Gentzen proof systems are a class of proof systems for propositional and predicate logic.

Their characteristics include:

Specific instances may deviate from this general scheme at some points.

### Instance 1

This instance of a Gentzen proof system is used in:

Let $\mathcal L$ be the language of propositional logic.

The Gentzen system applies to sets of propositional formulae.

The intuition behind the system is that a set $U$ represents its disjunction.

$\mathscr G$ has the following axioms and rules of inference:

#### Axioms

A set $U$ of propositional formulae is an axiom of $\mathscr G$ iff $U$ contains a complementary pair of literals.

The invocation of an axiom may be denoted by:

$\vdash U$

#### Rules of Inference

Let $U_1, U_2$ be sets of propositional formulae.

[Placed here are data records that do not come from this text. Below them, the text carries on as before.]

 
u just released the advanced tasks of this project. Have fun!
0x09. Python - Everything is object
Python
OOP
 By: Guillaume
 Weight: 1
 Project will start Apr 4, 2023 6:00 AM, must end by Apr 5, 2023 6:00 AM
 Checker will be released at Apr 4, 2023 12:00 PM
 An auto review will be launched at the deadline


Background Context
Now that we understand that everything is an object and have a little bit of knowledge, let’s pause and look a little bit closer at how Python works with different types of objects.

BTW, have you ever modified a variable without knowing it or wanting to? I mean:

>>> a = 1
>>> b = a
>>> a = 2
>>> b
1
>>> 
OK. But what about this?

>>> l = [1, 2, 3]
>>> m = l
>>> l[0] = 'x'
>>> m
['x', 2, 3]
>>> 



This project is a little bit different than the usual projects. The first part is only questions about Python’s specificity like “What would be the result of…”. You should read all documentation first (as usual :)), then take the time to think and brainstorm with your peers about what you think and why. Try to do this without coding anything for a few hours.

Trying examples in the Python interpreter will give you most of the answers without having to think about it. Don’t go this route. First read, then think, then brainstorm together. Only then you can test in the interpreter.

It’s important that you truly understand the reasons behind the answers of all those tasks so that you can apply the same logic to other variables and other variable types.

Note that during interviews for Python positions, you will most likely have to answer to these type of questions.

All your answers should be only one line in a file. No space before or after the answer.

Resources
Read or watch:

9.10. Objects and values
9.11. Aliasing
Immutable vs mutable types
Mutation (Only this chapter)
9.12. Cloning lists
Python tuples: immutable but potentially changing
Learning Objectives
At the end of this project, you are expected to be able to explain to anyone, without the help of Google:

$\mathscr G$ has two rules of inference, the $\alpha$-rule and the $\beta$-rule:[1]

##### $\alpha$-Rule

$(\alpha)$: For any $\alpha$-formula $\mathbf A$ and associated $\mathbf A_1, \mathbf A_2$ from the table of $\alpha$-formulas:

Given $U_1 \cup \left\{{\mathbf A_1}\right\}$ and $U_2 \cup \left\{{\mathbf A_2}\right\}$, one may infer $U_1 \cup U_2 \cup \left\{{\mathbf A}\right\}$.

##### $\beta$-Rule

$(\beta)$: For any $\beta$-formula $\mathbf B$ and associated $\mathbf B_1, \mathbf B_2$ from the table of $\beta$-formulas:

Given $U_1 \cup \left\{{\mathbf B_1, \mathbf B_2}\right\}$, one may infer $U_1 \cup \left\{{\mathbf B}\right\}$.

Invocations of these rules in a proof can be denoted as:

$(\alpha) \dfrac {\vdash U_1, \mathbf A_1 \hspace{3em} \vdash U_2, \mathbf A_2}{\vdash U_1, U_2, \mathbf A} \hspace{3em} (\beta) \dfrac {\vdash U_1, \mathbf B_1, \mathbf B_2}{\vdash U_1, \mathbf B}$

This notation suppresses the set notation as a matter of convenience.

## Source of Name

This entry was named for Gerhard Karl Erich Gentzen.

## Notes

1. In 2012: M. Ben-Ari: Mathematical Logic for Computer Science (3rd ed.), the meanings of $\alpha$-formula and $\beta$-formula are interchanged at this point compared to their earlier appearances. This is done because of a later connection with semantic tableaus, but can serve only to confuse. Caution needs to be exercised when using this source, because of the context-dependent meaning of these two terms.